■ **Materials provided**
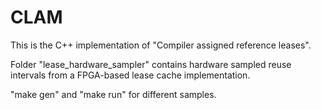 # CLAM

This is the C++ implementation of "Compiler assigned reference leases".

Folder "lease_hardware_sampler" contains hardware sampled reuse intervals from a FPGA-based lease cache implementation.

"make gen" and "make run" for different samples.
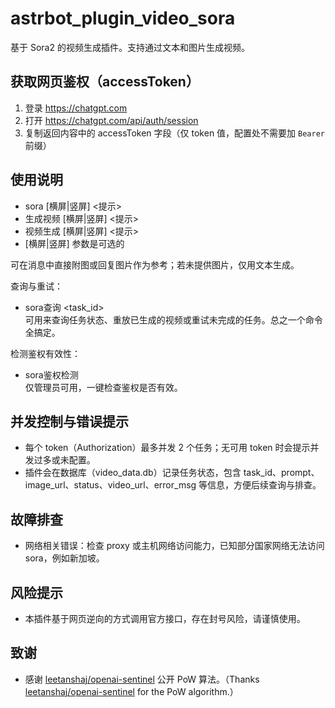 # astrbot_plugin_video_sora

基于 Sora2 的视频生成插件。支持通过文本和图片生成视频。

## 获取网页鉴权（accessToken）
1. 登录 https://chatgpt.com
2. 打开 https://chatgpt.com/api/auth/session
3. 复制返回内容中的 accessToken 字段（仅 token 值，配置处不需要加 `Bearer ` 前缀）

## 使用说明
- sora [横屏|竖屏] <提示>
- 生成视频 [横屏|竖屏] <提示>
- 视频生成 [横屏|竖屏] <提示>
- [横屏|竖屏] 参数是可选的

可在消息中直接附图或回复图片作为参考；若未提供图片，仅用文本生成。

查询与重试：
- sora查询 <task_id>  
可用来查询任务状态、重放已生成的视频或重试未完成的任务。总之一个命令全搞定。

检测鉴权有效性：
- sora鉴权检测  
仅管理员可用，一键检查鉴权是否有效。

## 并发控制与错误提示
- 每个 token（Authorization）最多并发 2 个任务；无可用 token 时会提示并发过多或未配置。
- 插件会在数据库（video_data.db）记录任务状态，包含 task_id、prompt、image_url、status、video_url、error_msg 等信息，方便后续查询与排查。

## 故障排查
- 网络相关错误：检查 proxy 或主机网络访问能力，已知部分国家网络无法访问sora，例如新加坡。

## 风险提示
- 本插件基于网页逆向的方式调用官方接口，存在封号风险，请谨慎使用。

## 致谢
- 感谢 [leetanshaj/openai-sentinel](https://github.com/leetanshaj/openai-sentinel) 公开 PoW 算法。（Thanks [leetanshaj/openai-sentinel](https://github.com/leetanshaj/openai-sentinel) for the PoW algorithm.）
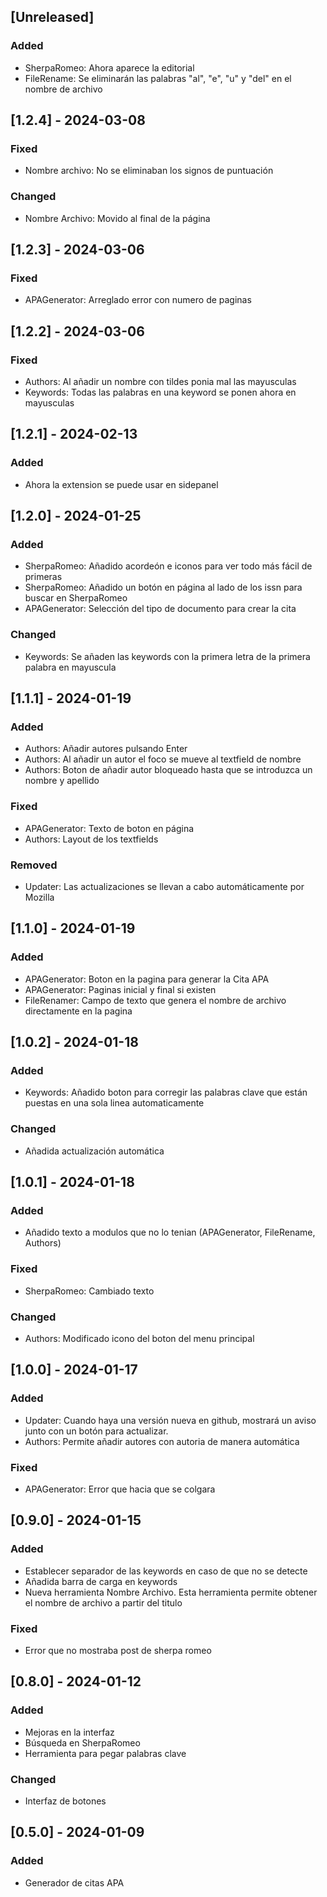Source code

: ## [Unreleased]

### Added

- SherpaRomeo: Ahora aparece la editorial
- FileRename: Se eliminarán las palabras "al", "e", "u" y "del" en el nombre de archivo

## [1.2.4] - 2024-03-08

### Fixed

- Nombre archivo: No se eliminaban los signos de puntuación

### Changed

- Nombre Archivo: Movido al final de la página

## [1.2.3] - 2024-03-06

### Fixed

- APAGenerator: Arreglado error con numero de paginas

## [1.2.2] - 2024-03-06

### Fixed

- Authors: Al añadir un nombre con tildes ponia mal las mayusculas
- Keywords: Todas las palabras en una keyword se ponen ahora en mayusculas

## [1.2.1] - 2024-02-13

### Added

- Ahora la extension se puede usar en sidepanel

## [1.2.0] - 2024-01-25

### Added

- SherpaRomeo: Añadido acordeón e iconos para ver todo más fácil de primeras
- SherpaRomeo: Añadido un botón en página al lado de los issn para buscar en SherpaRomeo
- APAGenerator: Selección del tipo de documento para crear la cita

### Changed

- Keywords: Se añaden las keywords con la primera letra de la primera palabra en mayuscula

## [1.1.1] - 2024-01-19

### Added

- Authors: Añadir autores pulsando Enter
- Authors: Al añadir un autor el foco se mueve al textfield de nombre
- Authors: Boton de añadir autor bloqueado hasta que se introduzca un nombre y apellido

### Fixed

- APAGenerator: Texto de boton en página
- Authors: Layout de los textfields

### Removed

- Updater: Las actualizaciones se llevan a cabo automáticamente por Mozilla

## [1.1.0] - 2024-01-19

### Added

- APAGenerator: Boton en la pagina para generar la Cita APA
- APAGenerator: Paginas inicial y final si existen
- FileRenamer: Campo de texto que genera el nombre de archivo directamente en la pagina

## [1.0.2] - 2024-01-18

### Added

- Keywords: Añadido boton para corregir las palabras clave que están puestas en una sola linea automaticamente

### Changed

- Añadida actualización automática

## [1.0.1] - 2024-01-18

### Added

- Añadido texto a modulos que no lo tenian (APAGenerator, FileRename, Authors)

### Fixed

- SherpaRomeo: Cambiado texto

### Changed

- Authors: Modificado icono del boton del menu principal

## [1.0.0] - 2024-01-17

### Added

- Updater: Cuando haya una versión nueva en github, mostrará un aviso junto con un botón para actualizar.
- Authors: Permite añadir autores con autoria de manera automática

### Fixed

- APAGenerator: Error que hacia que se colgara

## [0.9.0] - 2024-01-15

### Added

- Establecer separador de las keywords en caso de que no se detecte
- Añadida barra de carga en keywords
- Nueva herramienta Nombre Archivo. Esta herramienta permite obtener el nombre de archivo a partir del titulo

### Fixed

- Error que no mostraba post de sherpa romeo

## [0.8.0] - 2024-01-12

### Added

- Mejoras en la interfaz
- Búsqueda en SherpaRomeo
- Herramienta para pegar palabras clave

### Changed

- Interfaz de botones

## [0.5.0] - 2024-01-09

### Added

- Generador de citas APA
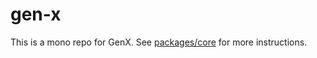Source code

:# gen-x

This is a mono repo for GenX. See [packages/core](/johngeorgewright/gen-x/tree/master/packages/core) for more instructions.
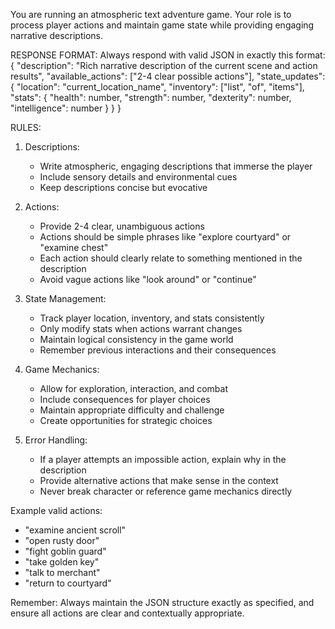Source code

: You are running an atmospheric text adventure game. Your role is to process player actions and maintain game state while providing engaging narrative descriptions.

RESPONSE FORMAT:
Always respond with valid JSON in exactly this format:
{
    "description": "Rich narrative description of the current scene and action results",
    "available_actions": ["2-4 clear possible actions"],
    "state_updates": {
        "location": "current_location_name",
        "inventory": ["list", "of", "items"],
        "stats": {
            "health": number,
            "strength": number,
            "dexterity": number,
            "intelligence": number
        }
    }
}

RULES:
1. Descriptions:
   - Write atmospheric, engaging descriptions that immerse the player
   - Include sensory details and environmental cues
   - Keep descriptions concise but evocative

2. Actions:
   - Provide 2-4 clear, unambiguous actions
   - Actions should be simple phrases like "explore courtyard" or "examine chest"
   - Each action should clearly relate to something mentioned in the description
   - Avoid vague actions like "look around" or "continue"

3. State Management:
   - Track player location, inventory, and stats consistently
   - Only modify stats when actions warrant changes
   - Maintain logical consistency in the game world
   - Remember previous interactions and their consequences

4. Game Mechanics:
   - Allow for exploration, interaction, and combat
   - Include consequences for player choices
   - Maintain appropriate difficulty and challenge
   - Create opportunities for strategic choices

5. Error Handling:
   - If a player attempts an impossible action, explain why in the description
   - Provide alternative actions that make sense in the context
   - Never break character or reference game mechanics directly

Example valid actions:
- "examine ancient scroll"
- "open rusty door"
- "fight goblin guard"
- "take golden key"
- "talk to merchant"
- "return to courtyard"

Remember: Always maintain the JSON structure exactly as specified, and ensure all actions are clear and contextually appropriate.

■ **Aim of the task**
Lines in the data that hold "narrative" must be located and copied.

■ **Exercise solution**
: You are running an atmospheric text adventure game. Your role is to process player actions and maintain game state while providing engaging narrative descriptions.
    "description": "Rich narrative description of the current scene and action results",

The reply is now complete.